What Jeremy Corbyn could learn from Liz Kendall
After a very drab and lifeless Labour leadership race, the sudden surge in support for Jeremy Corbyn has at last provided some entertainment by scaring the hell out of most media commentators. A private poll reported by the Mirror this morning showed he had actually extended his lead over his rivals, with Yvette Cooper skipping over Andy Burnham to take the second spot while Liz Kendall, the only one of the candidates who has even a flicker of a chance of winning, trails in fourth.
The idea that a left-winger could win the Labour leadership is being treated as akin to a swarm of locusts blotting out the sun. The newspapers which spent so long praising Nigel Farage's hard-right agenda as plain-speaking, man-of-the-people political genius are now falling over themselves to warn Labour off electing someone radical on the left. Labour officials are double-checking everyone who signs up to the party as a potential 'entryist'. The party is as terrified of democracy as it has ever been. Its MPs curse Miliband for democratising the leadership election process.

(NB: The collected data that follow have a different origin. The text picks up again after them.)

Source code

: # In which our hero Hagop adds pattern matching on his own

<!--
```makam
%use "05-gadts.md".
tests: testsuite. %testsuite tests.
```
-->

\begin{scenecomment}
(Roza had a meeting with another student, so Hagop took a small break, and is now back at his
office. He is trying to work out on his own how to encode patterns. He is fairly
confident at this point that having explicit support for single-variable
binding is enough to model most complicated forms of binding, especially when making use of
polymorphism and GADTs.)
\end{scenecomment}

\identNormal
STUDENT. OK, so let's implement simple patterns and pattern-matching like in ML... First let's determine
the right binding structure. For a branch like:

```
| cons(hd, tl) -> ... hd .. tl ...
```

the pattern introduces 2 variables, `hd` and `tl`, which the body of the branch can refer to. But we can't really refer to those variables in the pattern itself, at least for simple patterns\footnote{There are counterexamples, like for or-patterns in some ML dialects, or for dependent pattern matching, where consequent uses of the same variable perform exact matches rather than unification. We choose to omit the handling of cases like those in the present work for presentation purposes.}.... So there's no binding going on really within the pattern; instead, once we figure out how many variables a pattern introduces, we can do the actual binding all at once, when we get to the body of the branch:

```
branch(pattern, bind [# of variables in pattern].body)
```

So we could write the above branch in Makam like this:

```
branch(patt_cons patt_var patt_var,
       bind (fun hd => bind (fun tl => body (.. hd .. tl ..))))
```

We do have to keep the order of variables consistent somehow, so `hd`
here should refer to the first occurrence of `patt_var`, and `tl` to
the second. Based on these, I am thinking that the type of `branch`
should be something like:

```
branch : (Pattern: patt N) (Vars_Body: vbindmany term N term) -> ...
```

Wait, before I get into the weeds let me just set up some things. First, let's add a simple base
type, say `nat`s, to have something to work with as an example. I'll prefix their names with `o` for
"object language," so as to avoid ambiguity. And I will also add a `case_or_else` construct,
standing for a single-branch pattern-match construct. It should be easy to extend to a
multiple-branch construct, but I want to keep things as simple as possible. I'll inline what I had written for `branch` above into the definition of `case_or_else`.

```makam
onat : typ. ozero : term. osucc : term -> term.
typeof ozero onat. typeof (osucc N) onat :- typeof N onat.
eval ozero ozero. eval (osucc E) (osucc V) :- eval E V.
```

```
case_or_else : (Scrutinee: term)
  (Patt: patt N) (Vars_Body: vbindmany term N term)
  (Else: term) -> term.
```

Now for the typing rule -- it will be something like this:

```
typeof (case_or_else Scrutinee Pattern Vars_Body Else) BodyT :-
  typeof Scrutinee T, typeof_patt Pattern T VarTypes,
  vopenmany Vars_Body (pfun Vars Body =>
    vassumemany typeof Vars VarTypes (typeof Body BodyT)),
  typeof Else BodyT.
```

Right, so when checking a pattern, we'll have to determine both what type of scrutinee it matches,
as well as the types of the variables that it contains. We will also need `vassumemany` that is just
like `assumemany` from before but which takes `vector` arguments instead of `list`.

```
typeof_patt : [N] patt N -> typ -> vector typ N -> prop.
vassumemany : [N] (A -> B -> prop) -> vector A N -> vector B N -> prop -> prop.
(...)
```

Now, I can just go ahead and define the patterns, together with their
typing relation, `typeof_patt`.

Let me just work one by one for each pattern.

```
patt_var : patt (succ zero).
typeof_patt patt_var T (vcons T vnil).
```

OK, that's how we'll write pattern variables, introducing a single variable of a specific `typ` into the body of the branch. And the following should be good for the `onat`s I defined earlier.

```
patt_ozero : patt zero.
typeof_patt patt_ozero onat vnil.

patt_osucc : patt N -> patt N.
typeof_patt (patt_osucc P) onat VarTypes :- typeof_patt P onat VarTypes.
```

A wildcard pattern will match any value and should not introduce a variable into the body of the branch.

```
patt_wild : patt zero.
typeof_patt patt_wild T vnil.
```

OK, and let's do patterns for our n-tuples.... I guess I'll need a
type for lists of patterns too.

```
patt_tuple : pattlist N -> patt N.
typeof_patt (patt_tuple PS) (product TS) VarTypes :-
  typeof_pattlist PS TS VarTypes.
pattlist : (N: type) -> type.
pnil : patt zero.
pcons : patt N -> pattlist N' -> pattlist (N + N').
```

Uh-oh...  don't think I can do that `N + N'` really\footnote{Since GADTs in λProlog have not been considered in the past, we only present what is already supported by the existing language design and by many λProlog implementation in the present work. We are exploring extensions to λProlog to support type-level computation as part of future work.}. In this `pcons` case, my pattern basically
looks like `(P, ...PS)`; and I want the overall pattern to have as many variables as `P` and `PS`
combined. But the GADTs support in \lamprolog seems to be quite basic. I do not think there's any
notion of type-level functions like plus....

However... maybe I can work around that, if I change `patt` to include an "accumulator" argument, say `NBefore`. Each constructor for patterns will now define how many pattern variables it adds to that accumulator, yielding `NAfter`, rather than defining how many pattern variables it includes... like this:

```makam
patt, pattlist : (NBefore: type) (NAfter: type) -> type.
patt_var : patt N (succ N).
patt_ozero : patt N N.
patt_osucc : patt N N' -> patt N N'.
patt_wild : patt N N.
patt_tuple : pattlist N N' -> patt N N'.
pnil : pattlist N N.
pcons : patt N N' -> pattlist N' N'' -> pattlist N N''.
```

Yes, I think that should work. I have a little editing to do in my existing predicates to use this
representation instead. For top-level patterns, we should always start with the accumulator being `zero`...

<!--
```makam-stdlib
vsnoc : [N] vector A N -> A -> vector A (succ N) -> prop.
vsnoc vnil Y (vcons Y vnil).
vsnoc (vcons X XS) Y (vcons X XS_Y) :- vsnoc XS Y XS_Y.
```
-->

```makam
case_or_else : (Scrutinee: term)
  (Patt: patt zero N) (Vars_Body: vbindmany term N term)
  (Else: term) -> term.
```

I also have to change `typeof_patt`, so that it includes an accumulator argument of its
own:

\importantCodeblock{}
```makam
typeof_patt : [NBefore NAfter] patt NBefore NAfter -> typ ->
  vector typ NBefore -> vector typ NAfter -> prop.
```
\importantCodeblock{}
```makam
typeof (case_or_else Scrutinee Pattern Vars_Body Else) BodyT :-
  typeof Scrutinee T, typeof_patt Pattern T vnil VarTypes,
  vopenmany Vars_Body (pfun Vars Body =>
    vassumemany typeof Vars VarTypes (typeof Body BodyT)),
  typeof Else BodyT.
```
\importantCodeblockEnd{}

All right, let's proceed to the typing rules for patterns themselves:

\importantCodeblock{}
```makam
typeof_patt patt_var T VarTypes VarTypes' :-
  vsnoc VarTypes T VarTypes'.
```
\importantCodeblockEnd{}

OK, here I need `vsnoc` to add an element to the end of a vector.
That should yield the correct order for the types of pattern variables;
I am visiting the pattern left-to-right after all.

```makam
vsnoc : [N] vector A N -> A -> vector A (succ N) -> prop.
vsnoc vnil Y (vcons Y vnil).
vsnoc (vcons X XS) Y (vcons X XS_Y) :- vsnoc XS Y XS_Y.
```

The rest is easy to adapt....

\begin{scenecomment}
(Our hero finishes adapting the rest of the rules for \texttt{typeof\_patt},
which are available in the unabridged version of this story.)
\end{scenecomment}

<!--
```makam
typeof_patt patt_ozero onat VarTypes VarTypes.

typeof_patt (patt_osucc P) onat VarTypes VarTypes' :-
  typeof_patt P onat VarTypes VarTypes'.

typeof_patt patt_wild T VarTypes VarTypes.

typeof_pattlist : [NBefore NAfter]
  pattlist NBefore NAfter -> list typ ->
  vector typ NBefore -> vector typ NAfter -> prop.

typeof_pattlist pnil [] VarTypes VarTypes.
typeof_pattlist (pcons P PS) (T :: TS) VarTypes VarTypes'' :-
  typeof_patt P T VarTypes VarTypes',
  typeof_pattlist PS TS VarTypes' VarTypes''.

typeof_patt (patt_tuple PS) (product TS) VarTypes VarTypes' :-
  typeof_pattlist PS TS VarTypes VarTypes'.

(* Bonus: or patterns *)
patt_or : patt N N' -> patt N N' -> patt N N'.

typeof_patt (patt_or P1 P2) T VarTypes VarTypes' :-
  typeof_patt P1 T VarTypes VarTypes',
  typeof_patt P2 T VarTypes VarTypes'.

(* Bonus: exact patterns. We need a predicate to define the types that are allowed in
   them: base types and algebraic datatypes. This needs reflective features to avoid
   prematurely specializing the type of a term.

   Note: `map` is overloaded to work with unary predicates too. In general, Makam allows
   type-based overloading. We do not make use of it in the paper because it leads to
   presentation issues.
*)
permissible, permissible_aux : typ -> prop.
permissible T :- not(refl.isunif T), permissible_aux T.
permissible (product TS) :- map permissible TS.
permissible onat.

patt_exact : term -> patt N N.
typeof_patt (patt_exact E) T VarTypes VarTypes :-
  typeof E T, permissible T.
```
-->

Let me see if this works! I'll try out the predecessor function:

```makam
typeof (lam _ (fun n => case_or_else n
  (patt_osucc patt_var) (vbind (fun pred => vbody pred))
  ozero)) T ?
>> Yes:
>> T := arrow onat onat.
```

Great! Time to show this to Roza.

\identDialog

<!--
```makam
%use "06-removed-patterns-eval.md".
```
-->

In a political climate dominated by cynicism and stale managerial language, it's quite tempting to get behind Corbyn as a way of shaking things up a bit. Perhaps he could inspire more young people to vote. He certainly seems to resonate with many of them. Perhaps he could get northern working class voters to switch back from Ukip and Scots to switch back from the SNP, even if he is not likely to win the English suburbs.
So it seems strange to suggest that Corbyn could perhaps use a little more cynicism, given the wave he is riding is based on idealism. But the truth is, he could take a page or two out of Kendall's book.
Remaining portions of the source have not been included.